5 декабря 1938 года в переполненном зале величественного Дворца Правосудия открылся процесс Плевицкой. В свидетельской комнате множество русских лиц. Журналисты, фотографы, художники заняли места поудобнее.

Фотографы упросили защитника Плевицкой снять ее до открытия заседания. Плевицкая охотно согласилась. В сопровождении двух жандармов она стала около скамьи подсудимых, высоко подняв голову. Щелкнули фотоаппараты, запечатлев героиню громкого процесса. В черном шелковом платье, с гладко зачесанными и стянутыми черным шелком волосами, в черных лайковых перчатках и в туфлях черной замши, с переброшенной на левую руку котиковой шубкой, Плевицкая спокойно взирала на быстро рисовавших художников. Она позировала, словно вышла на привычную ей эстраду в ожидании аплодисментов.

В зале появились и заняли свои места жена, сын и брат похищенного Е. К. Миллера. Вновь щелкнули фотоаппараты.

В час дня раздался звон гонга:

– Суд идет!

Все встали. Вошли председатель суда Дельгорг и два заседателя, заняли свои места.

Председатель Дельгорг обратился с краткой речью к присяжным. Он сказал, что дело сбежавшего Скоблина будет разбираться заочно после вердикта по делу его жены. Через переводчика Дельгорг объяснил Плевицкой, что она обвиняется как соучастница в преступлении ее мужа. Плевицкая молча выслушала, кивнула головой и опустилась на скамью.

Член суда Вильм огласил обвинительный акт, начинавшийся словами:

«26 января 1930 года генерал Кутепов, председатель Русского Обще-Воинского Союза, ассоциации с центром в Париже, 29, рю дю Колизе, исчез при таинственных обстоятельствах. Бывший русский офицер стал жертвой похищения; все поиски обнаружить его след остались безрезультатными; виновники не были раскрыты.

22 сентября 1937 года, в свою очередь, исчез его преемник, председатель РОВСа генерал Миллер».

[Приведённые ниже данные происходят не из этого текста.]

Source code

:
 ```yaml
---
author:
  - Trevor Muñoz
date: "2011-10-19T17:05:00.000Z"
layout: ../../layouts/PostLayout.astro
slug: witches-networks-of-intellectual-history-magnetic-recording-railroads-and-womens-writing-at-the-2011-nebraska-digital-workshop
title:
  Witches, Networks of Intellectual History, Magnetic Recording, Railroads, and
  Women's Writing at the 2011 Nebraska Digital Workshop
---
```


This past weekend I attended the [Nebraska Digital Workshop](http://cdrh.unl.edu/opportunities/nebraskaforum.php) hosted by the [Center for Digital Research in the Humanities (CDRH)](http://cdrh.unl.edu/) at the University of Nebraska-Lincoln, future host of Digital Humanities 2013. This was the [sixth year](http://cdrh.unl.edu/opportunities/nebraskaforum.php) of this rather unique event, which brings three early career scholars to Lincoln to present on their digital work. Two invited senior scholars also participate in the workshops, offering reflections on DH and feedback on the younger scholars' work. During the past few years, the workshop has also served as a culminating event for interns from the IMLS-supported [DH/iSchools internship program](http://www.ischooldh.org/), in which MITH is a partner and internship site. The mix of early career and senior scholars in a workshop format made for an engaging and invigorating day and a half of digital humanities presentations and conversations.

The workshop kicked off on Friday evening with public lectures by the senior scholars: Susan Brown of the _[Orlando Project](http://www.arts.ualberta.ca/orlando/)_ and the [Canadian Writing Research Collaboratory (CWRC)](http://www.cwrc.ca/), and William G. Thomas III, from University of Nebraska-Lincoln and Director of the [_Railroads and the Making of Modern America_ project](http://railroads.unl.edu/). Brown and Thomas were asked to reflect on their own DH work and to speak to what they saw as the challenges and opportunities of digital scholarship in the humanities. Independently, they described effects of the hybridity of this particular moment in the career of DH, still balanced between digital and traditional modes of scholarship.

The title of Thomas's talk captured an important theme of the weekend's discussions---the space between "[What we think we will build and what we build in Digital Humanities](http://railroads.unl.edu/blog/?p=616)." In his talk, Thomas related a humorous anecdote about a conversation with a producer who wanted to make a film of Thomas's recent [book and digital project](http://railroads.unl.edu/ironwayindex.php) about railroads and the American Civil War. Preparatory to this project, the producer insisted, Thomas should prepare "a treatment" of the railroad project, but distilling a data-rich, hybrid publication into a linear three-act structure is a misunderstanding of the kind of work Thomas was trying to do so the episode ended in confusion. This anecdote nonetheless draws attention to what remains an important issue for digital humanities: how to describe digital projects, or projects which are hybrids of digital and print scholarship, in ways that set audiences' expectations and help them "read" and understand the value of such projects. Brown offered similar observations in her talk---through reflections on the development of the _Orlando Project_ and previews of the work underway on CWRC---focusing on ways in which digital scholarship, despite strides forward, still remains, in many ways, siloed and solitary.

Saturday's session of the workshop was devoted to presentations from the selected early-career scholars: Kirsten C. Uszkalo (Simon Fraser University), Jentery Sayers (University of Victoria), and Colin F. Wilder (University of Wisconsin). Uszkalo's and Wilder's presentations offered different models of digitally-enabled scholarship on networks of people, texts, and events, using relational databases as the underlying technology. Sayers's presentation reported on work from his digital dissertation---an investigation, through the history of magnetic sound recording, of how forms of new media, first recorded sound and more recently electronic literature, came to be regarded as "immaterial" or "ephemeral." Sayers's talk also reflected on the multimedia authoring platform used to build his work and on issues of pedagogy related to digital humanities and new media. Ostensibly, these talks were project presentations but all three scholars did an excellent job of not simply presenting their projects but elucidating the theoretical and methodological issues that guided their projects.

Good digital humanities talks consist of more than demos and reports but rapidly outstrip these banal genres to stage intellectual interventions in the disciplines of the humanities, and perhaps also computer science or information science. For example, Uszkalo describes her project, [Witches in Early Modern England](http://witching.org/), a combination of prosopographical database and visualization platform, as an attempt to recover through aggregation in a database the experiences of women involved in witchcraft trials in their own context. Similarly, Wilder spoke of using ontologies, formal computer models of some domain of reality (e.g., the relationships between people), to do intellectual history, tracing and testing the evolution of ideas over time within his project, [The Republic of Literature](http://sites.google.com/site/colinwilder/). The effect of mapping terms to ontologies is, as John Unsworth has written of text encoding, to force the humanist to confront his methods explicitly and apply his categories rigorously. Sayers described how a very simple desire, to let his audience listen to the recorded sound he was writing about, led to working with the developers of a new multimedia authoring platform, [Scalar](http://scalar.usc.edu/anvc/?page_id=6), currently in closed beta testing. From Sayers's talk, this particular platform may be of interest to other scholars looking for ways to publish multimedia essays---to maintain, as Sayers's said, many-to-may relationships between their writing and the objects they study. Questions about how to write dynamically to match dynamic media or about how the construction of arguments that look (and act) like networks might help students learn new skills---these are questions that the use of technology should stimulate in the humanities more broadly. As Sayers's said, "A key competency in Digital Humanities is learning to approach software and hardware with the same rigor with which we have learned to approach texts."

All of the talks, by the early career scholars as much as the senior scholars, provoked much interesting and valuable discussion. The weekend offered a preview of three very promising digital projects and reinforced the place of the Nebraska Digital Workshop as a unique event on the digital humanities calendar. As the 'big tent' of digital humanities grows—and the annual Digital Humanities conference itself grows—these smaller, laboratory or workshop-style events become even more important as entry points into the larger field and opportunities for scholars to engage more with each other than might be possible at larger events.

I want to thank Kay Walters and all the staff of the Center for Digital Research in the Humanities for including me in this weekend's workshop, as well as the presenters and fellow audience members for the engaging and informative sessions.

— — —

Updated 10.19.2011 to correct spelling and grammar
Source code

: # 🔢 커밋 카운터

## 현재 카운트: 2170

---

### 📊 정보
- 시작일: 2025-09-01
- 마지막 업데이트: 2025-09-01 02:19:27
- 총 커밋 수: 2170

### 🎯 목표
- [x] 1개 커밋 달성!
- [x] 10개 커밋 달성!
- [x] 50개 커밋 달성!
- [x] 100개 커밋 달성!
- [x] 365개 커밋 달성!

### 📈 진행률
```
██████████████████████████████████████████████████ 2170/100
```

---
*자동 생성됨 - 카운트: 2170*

Описав события 22 сентября, мэтр Вильм указал на уличающие Плевицкую факты, на влияние, которое она оказывала на мужа, на записную книжку Скоблина, которую она пыталась утаить, на продуманное заранее алиби. Назвав ее злым гением Скоблина, всегда во всех делах сопровождавшую его, он закончил словами:

«Полное согласие проявлялось между обоими обвиняемыми, как в повседневной совместной жизни, так и в действиях, которыми были отмечены подготовка и проведение покушения, жертвой которого стал генерал Миллер».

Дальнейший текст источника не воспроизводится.